The expected result is the full set of records, copied precisely, with images dropped.

::: Raw data

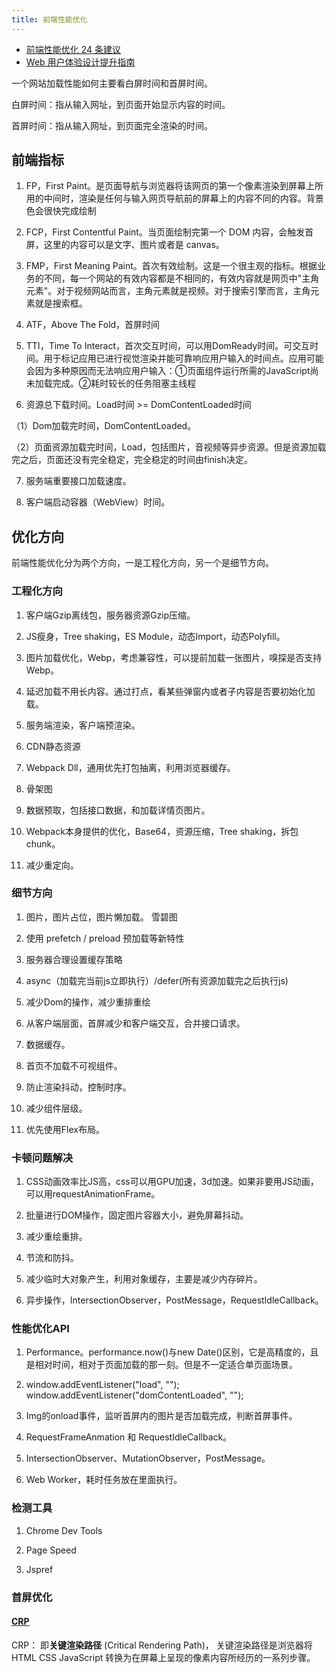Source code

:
 ```yaml
---
title: 前端性能优化
---
```


- [前端性能优化 24 条建议](https://juejin.cn/post/6892994632968306702)
- [Web 用户体验设计提升指南](https://juejin.cn/post/6932647134944886797)

一个网站加载性能如何主要看白屏时间和首屏时间。

白屏时间：指从输入网址，到页面开始显示内容的时间。

首屏时间：指从输入网址，到页面完全渲染的时间。

## 前端指标
1. FP，First Paint。是页面导航与浏览器将该网页的第一个像素渲染到屏幕上所用的中间时，渲染是任何与输入网页导航前的屏幕上的内容不同的内容。背景色会很快完成绘制

2. FCP，First Contentful Paint。当页面绘制完第一个 DOM 内容，会触发首屏，这里的内容可以是文字、图片或者是 canvas。

3. FMP，First Meaning Paint。首次有效绘制。这是一个很主观的指标。根据业务的不同，每一个网站的有效内容都是不相同的，有效内容就是网页中"主角元素"。对于视频网站而言，主角元素就是视频。对于搜索引擎而言，主角元素就是搜索框。

4. ATF，Above The Fold，首屏时间

5. TTI，Time To Interact，首次交互时间，可以用DomReady时间。可交互时间。用于标记应用已进行视觉渲染并能可靠响应用户输入的时间点。应用可能会因为多种原因而无法响应用户输入：①页面组件运行所需的JavaScript尚未加载完成。②耗时较长的任务阻塞主线程

6. 资源总下载时间。Load时间 >= DomContentLoaded时间

 （1）Dom加载完时间，DomContentLoaded。

 （2）页面资源加载完时间，Load，包括图片，音视频等异步资源。但是资源加载完之后，页面还没有完全稳定，完全稳定的时间由finish决定。

7. 服务端重要接口加载速度。

8. 客户端启动容器（WebView）时间。

## 优化方向
前端性能优化分为两个方向，一是工程化方向，另一个是细节方向。

### 工程化方向

1. 客户端Gzip离线包，服务器资源Gzip压缩。

2. JS瘦身，Tree shaking，ES Module，动态Import，动态Polyfill。

3. 图片加载优化，Webp，考虑兼容性，可以提前加载一张图片，嗅探是否支持Webp。

4. 延迟加载不用长内容。通过打点，看某些弹窗内或者子内容是否要初始化加载。

6. 服务端渲染，客户端预渲染。

7. CDN静态资源

8. Webpack Dll，通用优先打包抽离，利用浏览器缓存。

9. 骨架图

10. 数据预取，包括接口数据，和加载详情页图片。

11. Webpack本身提供的优化，Base64，资源压缩，Tree shaking，拆包chunk。

12. 减少重定向。

### 细节方向

1. 图片，图片占位，图片懒加载。 雪碧图

2. 使用 prefetch / preload 预加载等新特性

3. 服务器合理设置缓存策略

4. async（加载完当前js立即执行）/defer(所有资源加载完之后执行js)

5. 减少Dom的操作，减少重排重绘

6. 从客户端层面，首屏减少和客户端交互，合并接口请求。

7. 数据缓存。

8. 首页不加载不可视组件。

9. 防止渲染抖动，控制时序。

10. 减少组件层级。

11. 优先使用Flex布局。

### 卡顿问题解决

1. CSS动画效率比JS高，css可以用GPU加速，3d加速。如果非要用JS动画，可以用requestAnimationFrame。

2. 批量进行DOM操作，固定图片容器大小，避免屏幕抖动。

3. 减少重绘重排。

4. 节流和防抖。

5. 减少临时大对象产生，利用对象缓存，主要是减少内存碎片。

6. 异步操作，IntersectionObserver，PostMessage，RequestIdleCallback。

### 性能优化API

1. Performance。performance.now()与new Date()区别，它是高精度的，且是相对时间，相对于页面加载的那一刻。但是不一定适合单页面场景。

2. window.addEventListener("load", ""); window.addEventListener("domContentLoaded", "");

3. Img的onload事件，监听首屏内的图片是否加载完成，判断首屏事件。

4. RequestFrameAnmation 和 RequestIdleCallback。

5. IntersectionObserver、MutationObserver，PostMessage。

6. Web Worker，耗时任务放在里面执行。

### 检测工具
1. Chrome Dev Tools

2. Page Speed

3. Jspref

### 首屏优化

#### [CRP](https://juejin.cn/post/6844903757038223367)
CRP： 即**关键渲染路径** (Critical Rendering Path)， 关键渲染路径是浏览器将 HTML CSS JavaScript 转换为在屏幕上呈现的像素内容所经历的一系列步骤。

::::::

» **Output of the exercise**
Source code

:
 ```yaml
---
title: 前端性能优化
---
```


- [前端性能优化 24 条建议](https://juejin.cn/post/6892994632968306702)
- [Web 用户体验设计提升指南](https://juejin.cn/post/6932647134944886797)

一个网站加载性能如何主要看白屏时间和首屏时间。

白屏时间：指从输入网址，到页面开始显示内容的时间。

首屏时间：指从输入网址，到页面完全渲染的时间。

## 前端指标
1. FP，First Paint。是页面导航与浏览器将该网页的第一个像素渲染到屏幕上所用的中间时，渲染是任何与输入网页导航前的屏幕上的内容不同的内容。背景色会很快完成绘制

2. FCP，First Contentful Paint。当页面绘制完第一个 DOM 内容，会触发首屏，这里的内容可以是文字、图片或者是 canvas。

3. FMP，First Meaning Paint。首次有效绘制。这是一个很主观的指标。根据业务的不同，每一个网站的有效内容都是不相同的，有效内容就是网页中"主角元素"。对于视频网站而言，主角元素就是视频。对于搜索引擎而言，主角元素就是搜索框。

4. ATF，Above The Fold，首屏时间

5. TTI，Time To Interact，首次交互时间，可以用DomReady时间。可交互时间。用于标记应用已进行视觉渲染并能可靠响应用户输入的时间点。应用可能会因为多种原因而无法响应用户输入：①页面组件运行所需的JavaScript尚未加载完成。②耗时较长的任务阻塞主线程

6. 资源总下载时间。Load时间 >= DomContentLoaded时间

 （1）Dom加载完时间，DomContentLoaded。

 （2）页面资源加载完时间，Load，包括图片，音视频等异步资源。但是资源加载完之后，页面还没有完全稳定，完全稳定的时间由finish决定。

7. 服务端重要接口加载速度。

8. 客户端启动容器（WebView）时间。

## 优化方向
前端性能优化分为两个方向，一是工程化方向，另一个是细节方向。

### 工程化方向

1. 客户端Gzip离线包，服务器资源Gzip压缩。

2. JS瘦身，Tree shaking，ES Module，动态Import，动态Polyfill。

3. 图片加载优化，Webp，考虑兼容性，可以提前加载一张图片，嗅探是否支持Webp。

4. 延迟加载不用长内容。通过打点，看某些弹窗内或者子内容是否要初始化加载。

6. 服务端渲染，客户端预渲染。

7. CDN静态资源

8. Webpack Dll，通用优先打包抽离，利用浏览器缓存。

9. 骨架图

10. 数据预取，包括接口数据，和加载详情页图片。

11. Webpack本身提供的优化，Base64，资源压缩，Tree shaking，拆包chunk。

12. 减少重定向。

### 细节方向

1. 图片，图片占位，图片懒加载。 雪碧图

2. 使用 prefetch / preload 预加载等新特性

3. 服务器合理设置缓存策略

4. async（加载完当前js立即执行）/defer(所有资源加载完之后执行js)

5. 减少Dom的操作，减少重排重绘

6. 从客户端层面，首屏减少和客户端交互，合并接口请求。

7. 数据缓存。

8. 首页不加载不可视组件。

9. 防止渲染抖动，控制时序。

10. 减少组件层级。

11. 优先使用Flex布局。

### 卡顿问题解决

1. CSS动画效率比JS高，css可以用GPU加速，3d加速。如果非要用JS动画，可以用requestAnimationFrame。

2. 批量进行DOM操作，固定图片容器大小，避免屏幕抖动。

3. 减少重绘重排。

4. 节流和防抖。

5. 减少临时大对象产生，利用对象缓存，主要是减少内存碎片。

6. 异步操作，IntersectionObserver，PostMessage，RequestIdleCallback。

### 性能优化API

1. Performance。performance.now()与new Date()区别，它是高精度的，且是相对时间，相对于页面加载的那一刻。但是不一定适合单页面场景。

2. window.addEventListener("load", ""); window.addEventListener("domContentLoaded", "");

3. Img的onload事件，监听首屏内的图片是否加载完成，判断首屏事件。

4. RequestFrameAnmation 和 RequestIdleCallback。

5. IntersectionObserver、MutationObserver，PostMessage。

6. Web Worker，耗时任务放在里面执行。

### 检测工具
1. Chrome Dev Tools

2. Page Speed

3. Jspref

### 首屏优化

#### [CRP](https://juejin.cn/post/6844903757038223367)
CRP： 即**关键渲染路径** (Critical Rendering Path)， 关键渲染路径是浏览器将 HTML CSS JavaScript 转换为在屏幕上呈现的像素内容所经历的一系列步骤。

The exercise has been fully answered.